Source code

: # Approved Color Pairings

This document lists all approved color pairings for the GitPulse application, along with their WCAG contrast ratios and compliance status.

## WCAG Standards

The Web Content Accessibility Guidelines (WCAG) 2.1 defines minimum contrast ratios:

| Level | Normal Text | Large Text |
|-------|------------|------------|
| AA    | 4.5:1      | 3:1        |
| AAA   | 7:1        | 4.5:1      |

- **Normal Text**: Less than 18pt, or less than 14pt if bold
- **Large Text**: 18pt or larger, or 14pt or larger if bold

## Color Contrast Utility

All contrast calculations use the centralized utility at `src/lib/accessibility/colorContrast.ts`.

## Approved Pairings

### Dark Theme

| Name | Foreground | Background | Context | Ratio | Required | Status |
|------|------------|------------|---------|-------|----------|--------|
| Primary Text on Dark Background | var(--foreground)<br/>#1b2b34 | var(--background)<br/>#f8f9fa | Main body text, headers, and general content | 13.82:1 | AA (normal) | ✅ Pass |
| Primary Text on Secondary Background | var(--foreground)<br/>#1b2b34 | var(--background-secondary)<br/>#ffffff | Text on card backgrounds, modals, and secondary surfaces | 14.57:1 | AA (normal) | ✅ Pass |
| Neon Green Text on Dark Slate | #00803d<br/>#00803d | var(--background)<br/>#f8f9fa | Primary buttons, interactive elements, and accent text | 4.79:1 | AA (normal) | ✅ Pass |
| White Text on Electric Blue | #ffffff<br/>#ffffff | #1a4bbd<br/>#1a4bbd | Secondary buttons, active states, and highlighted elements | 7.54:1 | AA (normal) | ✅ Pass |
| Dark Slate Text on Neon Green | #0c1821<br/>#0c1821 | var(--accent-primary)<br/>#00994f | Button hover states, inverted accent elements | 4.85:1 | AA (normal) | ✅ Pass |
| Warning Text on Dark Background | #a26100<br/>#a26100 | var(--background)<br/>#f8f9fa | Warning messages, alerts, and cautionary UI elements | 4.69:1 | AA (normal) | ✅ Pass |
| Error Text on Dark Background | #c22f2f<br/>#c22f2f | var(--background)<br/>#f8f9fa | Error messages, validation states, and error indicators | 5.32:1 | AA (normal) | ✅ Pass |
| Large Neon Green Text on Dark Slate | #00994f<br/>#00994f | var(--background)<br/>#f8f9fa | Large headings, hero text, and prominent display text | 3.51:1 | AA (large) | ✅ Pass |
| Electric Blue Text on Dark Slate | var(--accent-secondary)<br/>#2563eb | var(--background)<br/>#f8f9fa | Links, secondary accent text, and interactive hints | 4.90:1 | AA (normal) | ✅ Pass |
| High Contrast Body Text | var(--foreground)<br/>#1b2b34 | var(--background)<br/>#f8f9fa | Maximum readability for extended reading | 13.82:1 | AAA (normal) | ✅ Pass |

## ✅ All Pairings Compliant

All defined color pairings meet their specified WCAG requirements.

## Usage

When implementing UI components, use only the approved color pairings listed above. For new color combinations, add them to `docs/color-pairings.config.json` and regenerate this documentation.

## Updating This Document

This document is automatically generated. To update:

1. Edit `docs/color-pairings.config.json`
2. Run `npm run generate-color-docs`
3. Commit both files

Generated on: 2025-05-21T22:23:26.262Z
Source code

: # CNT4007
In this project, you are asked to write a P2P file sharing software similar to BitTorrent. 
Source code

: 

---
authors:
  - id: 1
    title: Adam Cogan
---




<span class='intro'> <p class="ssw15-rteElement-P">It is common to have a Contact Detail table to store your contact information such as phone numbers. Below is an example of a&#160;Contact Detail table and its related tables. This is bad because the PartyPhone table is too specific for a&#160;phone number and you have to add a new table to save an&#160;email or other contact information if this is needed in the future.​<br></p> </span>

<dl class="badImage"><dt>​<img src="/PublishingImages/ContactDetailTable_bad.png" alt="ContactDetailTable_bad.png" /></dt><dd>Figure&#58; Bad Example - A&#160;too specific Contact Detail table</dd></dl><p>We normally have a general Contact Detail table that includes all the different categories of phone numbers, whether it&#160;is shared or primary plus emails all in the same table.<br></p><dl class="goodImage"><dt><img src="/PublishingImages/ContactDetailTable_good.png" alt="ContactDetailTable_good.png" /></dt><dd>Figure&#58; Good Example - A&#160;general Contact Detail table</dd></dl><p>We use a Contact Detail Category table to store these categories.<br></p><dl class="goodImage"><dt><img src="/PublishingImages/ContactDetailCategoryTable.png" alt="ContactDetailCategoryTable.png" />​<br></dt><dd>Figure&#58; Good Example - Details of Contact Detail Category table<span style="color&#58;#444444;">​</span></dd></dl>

### TASK TO COMPLETE
Return each entry above exactly, leaving none out.

### RESULT OF THIS EXERCISE
Source code

: # Approved Color Pairings

This document lists all approved color pairings for the GitPulse application, along with their WCAG contrast ratios and compliance status.

## WCAG Standards

The Web Content Accessibility Guidelines (WCAG) 2.1 defines minimum contrast ratios:

| Level | Normal Text | Large Text |
|-------|------------|------------|
| AA    | 4.5:1      | 3:1        |
| AAA   | 7:1        | 4.5:1      |

- **Normal Text**: Less than 18pt, or less than 14pt if bold
- **Large Text**: 18pt or larger, or 14pt or larger if bold

## Color Contrast Utility

All contrast calculations use the centralized utility at `src/lib/accessibility/colorContrast.ts`.

## Approved Pairings

### Dark Theme

| Name | Foreground | Background | Context | Ratio | Required | Status |
|------|------------|------------|---------|-------|----------|--------|
| Primary Text on Dark Background | var(--foreground)<br/>#1b2b34 | var(--background)<br/>#f8f9fa | Main body text, headers, and general content | 13.82:1 | AA (normal) | ✅ Pass |
| Primary Text on Secondary Background | var(--foreground)<br/>#1b2b34 | var(--background-secondary)<br/>#ffffff | Text on card backgrounds, modals, and secondary surfaces | 14.57:1 | AA (normal) | ✅ Pass |
| Neon Green Text on Dark Slate | #00803d<br/>#00803d | var(--background)<br/>#f8f9fa | Primary buttons, interactive elements, and accent text | 4.79:1 | AA (normal) | ✅ Pass |
| White Text on Electric Blue | #ffffff<br/>#ffffff | #1a4bbd<br/>#1a4bbd | Secondary buttons, active states, and highlighted elements | 7.54:1 | AA (normal) | ✅ Pass |
| Dark Slate Text on Neon Green | #0c1821<br/>#0c1821 | var(--accent-primary)<br/>#00994f | Button hover states, inverted accent elements | 4.85:1 | AA (normal) | ✅ Pass |
| Warning Text on Dark Background | #a26100<br/>#a26100 | var(--background)<br/>#f8f9fa | Warning messages, alerts, and cautionary UI elements | 4.69:1 | AA (normal) | ✅ Pass |
| Error Text on Dark Background | #c22f2f<br/>#c22f2f | var(--background)<br/>#f8f9fa | Error messages, validation states, and error indicators | 5.32:1 | AA (normal) | ✅ Pass |
| Large Neon Green Text on Dark Slate | #00994f<br/>#00994f | var(--background)<br/>#f8f9fa | Large headings, hero text, and prominent display text | 3.51:1 | AA (large) | ✅ Pass |
| Electric Blue Text on Dark Slate | var(--accent-secondary)<br/>#2563eb | var(--background)<br/>#f8f9fa | Links, secondary accent text, and interactive hints | 4.90:1 | AA (normal) | ✅ Pass |
| High Contrast Body Text | var(--foreground)<br/>#1b2b34 | var(--background)<br/>#f8f9fa | Maximum readability for extended reading | 13.82:1 | AAA (normal) | ✅ Pass |

## ✅ All Pairings Compliant

All defined color pairings meet their specified WCAG requirements.

## Usage

When implementing UI components, use only the approved color pairings listed above. For new color combinations, add them to `docs/color-pairings.config.json` and regenerate this documentation.

## Updating This Document

This document is automatically generated. To update:

1. Edit `docs/color-pairings.config.json`
2. Run `npm run generate-color-docs`
3. Commit both files

Generated on: 2025-05-21T22:23:26.262Z
Source code

: # CNT4007
In this project, you are asked to write a P2P file sharing software similar to BitTorrent. 
Source code

: 

---
authors:
  - id: 1
    title: Adam Cogan
---




<span class='intro'> <p class="ssw15-rteElement-P">It is common to have a Contact Detail table to store your contact information such as phone numbers. Below is an example of a&#160;Contact Detail table and its related tables. This is bad because the PartyPhone table is too specific for a&#160;phone number and you have to add a new table to save an&#160;email or other contact information if this is needed in the future.​<br></p> </span>

<dl class="badImage"><dt>​<img src="/PublishingImages/ContactDetailTable_bad.png" alt="ContactDetailTable_bad.png" /></dt><dd>Figure&#58; Bad Example - A&#160;too specific Contact Detail table</dd></dl><p>We normally have a general Contact Detail table that includes all the different categories of phone numbers, whether it&#160;is shared or primary plus emails all in the same table.<br></p><dl class="goodImage"><dt><img src="/PublishingImages/ContactDetailTable_good.png" alt="ContactDetailTable_good.png" /></dt><dd>Figure&#58; Good Example - A&#160;general Contact Detail table</dd></dl><p>We use a Contact Detail Category table to store these categories.<br></p><dl class="goodImage"><dt><img src="/PublishingImages/ContactDetailCategoryTable.png" alt="ContactDetailCategoryTable.png" />​<br></dt><dd>Figure&#58; Good Example - Details of Contact Detail Category table<span style="color&#58;#444444;">​</span></dd></dl>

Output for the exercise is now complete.